Data for review:

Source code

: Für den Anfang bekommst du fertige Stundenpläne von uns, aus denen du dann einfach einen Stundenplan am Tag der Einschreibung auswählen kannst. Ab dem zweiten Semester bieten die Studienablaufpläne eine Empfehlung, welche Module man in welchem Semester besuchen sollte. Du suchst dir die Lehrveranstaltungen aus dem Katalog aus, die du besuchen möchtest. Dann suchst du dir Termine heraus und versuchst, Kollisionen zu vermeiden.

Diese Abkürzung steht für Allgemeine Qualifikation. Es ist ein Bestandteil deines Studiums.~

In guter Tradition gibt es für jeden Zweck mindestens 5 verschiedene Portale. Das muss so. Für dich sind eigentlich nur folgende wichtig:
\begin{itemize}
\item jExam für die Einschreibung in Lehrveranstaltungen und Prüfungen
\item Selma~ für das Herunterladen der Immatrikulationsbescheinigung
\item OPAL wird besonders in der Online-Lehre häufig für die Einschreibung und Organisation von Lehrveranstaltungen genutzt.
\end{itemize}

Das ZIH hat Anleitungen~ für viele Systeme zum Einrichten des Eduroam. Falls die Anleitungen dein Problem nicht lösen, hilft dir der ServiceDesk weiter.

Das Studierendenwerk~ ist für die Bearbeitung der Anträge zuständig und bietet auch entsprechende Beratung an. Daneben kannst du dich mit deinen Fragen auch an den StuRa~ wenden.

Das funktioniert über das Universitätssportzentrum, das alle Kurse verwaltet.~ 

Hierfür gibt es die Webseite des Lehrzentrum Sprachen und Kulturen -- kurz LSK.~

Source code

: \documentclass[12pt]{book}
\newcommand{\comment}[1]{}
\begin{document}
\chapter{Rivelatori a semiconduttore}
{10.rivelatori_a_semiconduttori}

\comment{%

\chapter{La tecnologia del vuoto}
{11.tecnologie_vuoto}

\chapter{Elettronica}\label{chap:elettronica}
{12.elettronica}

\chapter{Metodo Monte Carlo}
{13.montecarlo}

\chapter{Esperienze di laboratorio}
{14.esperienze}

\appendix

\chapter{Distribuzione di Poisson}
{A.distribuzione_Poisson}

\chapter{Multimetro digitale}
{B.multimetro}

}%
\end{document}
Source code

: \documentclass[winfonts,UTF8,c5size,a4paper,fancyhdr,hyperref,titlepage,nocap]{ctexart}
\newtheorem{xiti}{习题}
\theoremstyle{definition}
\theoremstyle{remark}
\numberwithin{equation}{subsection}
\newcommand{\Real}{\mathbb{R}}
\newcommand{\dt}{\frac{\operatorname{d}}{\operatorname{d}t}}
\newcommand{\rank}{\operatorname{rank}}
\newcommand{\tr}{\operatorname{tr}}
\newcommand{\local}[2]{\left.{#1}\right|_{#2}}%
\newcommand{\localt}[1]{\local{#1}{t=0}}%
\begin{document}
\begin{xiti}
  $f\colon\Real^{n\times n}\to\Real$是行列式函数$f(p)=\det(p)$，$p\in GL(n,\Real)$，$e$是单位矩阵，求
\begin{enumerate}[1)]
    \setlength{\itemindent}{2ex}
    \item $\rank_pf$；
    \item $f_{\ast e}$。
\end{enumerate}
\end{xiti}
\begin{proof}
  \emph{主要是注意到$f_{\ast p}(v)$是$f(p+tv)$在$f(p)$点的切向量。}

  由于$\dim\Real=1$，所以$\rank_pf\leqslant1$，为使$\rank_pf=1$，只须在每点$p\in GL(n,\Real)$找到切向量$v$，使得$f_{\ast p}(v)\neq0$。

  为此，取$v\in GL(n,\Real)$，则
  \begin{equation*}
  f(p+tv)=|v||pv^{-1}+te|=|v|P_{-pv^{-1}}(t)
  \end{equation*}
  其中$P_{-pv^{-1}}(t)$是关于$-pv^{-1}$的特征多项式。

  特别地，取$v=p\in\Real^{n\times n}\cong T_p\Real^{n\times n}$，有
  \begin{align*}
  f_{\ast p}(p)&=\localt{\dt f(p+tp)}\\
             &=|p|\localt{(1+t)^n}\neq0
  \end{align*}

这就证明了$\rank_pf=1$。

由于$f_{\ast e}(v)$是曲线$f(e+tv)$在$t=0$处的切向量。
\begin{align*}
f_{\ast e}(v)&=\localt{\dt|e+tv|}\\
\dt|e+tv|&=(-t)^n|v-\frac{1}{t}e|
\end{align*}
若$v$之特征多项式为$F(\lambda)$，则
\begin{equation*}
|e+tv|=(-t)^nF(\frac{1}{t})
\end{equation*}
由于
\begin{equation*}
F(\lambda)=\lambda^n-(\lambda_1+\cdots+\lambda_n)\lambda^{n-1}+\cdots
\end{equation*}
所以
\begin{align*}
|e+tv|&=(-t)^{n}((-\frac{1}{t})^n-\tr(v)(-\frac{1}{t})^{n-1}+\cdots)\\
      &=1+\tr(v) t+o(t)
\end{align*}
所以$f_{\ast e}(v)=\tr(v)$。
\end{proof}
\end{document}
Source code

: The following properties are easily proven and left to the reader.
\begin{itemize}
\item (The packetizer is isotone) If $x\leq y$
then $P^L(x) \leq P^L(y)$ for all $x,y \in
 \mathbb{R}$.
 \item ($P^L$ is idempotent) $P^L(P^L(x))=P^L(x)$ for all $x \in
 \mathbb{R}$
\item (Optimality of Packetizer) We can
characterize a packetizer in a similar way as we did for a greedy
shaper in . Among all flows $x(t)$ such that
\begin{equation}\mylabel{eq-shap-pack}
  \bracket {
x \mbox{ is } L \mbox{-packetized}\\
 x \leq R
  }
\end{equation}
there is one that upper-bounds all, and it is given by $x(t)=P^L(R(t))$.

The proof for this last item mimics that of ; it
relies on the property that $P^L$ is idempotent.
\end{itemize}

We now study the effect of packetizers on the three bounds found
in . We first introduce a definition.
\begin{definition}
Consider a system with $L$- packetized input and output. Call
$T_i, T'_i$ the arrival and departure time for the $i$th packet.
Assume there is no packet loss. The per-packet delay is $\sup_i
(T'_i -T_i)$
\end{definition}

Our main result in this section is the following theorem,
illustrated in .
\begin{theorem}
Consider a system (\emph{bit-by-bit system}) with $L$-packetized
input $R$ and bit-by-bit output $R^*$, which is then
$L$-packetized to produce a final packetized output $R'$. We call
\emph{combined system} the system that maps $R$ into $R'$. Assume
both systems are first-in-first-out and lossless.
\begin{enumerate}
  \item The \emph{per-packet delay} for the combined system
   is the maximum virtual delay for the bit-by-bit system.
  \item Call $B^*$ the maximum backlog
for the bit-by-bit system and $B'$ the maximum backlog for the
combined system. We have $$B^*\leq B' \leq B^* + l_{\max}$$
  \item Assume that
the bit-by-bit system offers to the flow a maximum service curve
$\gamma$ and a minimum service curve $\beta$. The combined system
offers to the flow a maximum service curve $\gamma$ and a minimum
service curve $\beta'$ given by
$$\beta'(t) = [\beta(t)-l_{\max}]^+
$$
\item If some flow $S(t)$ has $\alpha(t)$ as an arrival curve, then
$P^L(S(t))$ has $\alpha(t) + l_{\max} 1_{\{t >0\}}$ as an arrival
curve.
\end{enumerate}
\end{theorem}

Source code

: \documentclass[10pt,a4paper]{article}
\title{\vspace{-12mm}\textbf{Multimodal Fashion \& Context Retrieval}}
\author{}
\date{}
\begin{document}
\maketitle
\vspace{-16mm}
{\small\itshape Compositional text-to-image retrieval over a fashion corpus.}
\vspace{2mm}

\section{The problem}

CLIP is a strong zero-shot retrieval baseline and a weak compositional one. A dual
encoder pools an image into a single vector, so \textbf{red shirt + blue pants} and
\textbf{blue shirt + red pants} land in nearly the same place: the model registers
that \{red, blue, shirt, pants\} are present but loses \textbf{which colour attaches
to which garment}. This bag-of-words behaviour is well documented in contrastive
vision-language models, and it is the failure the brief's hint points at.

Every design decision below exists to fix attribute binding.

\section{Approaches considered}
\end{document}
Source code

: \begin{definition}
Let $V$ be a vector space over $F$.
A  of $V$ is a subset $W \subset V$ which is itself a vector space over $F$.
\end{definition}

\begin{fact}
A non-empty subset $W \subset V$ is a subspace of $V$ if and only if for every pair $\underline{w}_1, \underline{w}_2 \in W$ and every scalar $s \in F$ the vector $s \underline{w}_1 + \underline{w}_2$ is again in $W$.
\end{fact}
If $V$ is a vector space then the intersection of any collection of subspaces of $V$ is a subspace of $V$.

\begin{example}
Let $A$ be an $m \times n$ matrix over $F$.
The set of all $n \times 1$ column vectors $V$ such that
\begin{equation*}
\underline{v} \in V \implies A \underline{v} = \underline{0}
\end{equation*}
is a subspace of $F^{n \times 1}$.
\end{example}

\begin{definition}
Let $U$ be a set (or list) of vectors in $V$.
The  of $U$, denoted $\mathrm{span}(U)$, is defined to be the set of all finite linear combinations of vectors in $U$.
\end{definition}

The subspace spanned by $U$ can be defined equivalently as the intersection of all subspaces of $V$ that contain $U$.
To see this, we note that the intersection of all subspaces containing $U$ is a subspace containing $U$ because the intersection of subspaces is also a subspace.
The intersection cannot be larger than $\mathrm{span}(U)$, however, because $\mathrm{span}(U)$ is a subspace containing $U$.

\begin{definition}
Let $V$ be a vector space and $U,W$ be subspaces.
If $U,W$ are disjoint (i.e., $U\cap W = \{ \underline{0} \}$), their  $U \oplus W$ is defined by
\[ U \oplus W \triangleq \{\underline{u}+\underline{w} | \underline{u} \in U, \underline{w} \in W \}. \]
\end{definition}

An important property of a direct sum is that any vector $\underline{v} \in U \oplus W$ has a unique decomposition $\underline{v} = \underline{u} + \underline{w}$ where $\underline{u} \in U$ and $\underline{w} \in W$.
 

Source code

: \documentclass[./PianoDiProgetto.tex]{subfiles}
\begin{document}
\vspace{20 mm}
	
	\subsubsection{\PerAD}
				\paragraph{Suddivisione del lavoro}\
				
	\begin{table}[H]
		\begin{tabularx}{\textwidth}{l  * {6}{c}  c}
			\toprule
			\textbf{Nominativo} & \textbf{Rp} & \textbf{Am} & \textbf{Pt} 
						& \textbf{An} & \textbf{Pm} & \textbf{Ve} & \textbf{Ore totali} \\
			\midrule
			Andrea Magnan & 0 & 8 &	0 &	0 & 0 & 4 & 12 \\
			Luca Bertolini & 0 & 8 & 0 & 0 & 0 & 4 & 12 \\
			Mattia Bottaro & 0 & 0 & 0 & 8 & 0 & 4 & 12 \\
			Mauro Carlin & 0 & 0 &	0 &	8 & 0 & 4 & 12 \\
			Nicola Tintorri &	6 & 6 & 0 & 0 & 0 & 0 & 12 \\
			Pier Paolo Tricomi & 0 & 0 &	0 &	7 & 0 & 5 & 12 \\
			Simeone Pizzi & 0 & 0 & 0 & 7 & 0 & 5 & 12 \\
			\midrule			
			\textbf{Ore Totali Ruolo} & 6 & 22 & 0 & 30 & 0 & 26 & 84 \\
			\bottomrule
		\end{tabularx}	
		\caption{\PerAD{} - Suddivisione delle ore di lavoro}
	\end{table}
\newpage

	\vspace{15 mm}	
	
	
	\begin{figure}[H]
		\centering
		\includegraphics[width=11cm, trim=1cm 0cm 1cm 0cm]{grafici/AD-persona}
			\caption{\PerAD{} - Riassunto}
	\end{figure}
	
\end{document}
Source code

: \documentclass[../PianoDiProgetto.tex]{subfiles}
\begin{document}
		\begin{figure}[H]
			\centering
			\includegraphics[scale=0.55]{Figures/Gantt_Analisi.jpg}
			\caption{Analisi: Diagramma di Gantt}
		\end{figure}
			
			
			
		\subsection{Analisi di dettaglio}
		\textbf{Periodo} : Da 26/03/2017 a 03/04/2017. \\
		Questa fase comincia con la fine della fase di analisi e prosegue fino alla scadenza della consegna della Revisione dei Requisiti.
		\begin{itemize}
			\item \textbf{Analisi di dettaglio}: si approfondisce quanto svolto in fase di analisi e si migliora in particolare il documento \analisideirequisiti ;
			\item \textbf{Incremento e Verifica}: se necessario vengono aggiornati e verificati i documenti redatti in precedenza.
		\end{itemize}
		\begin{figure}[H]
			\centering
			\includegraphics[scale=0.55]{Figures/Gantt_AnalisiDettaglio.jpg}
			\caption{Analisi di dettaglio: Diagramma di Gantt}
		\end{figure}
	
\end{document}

About this task: A single number is the answer: how many lines in the records above contain the word "oplus".

Result of this exercise: 3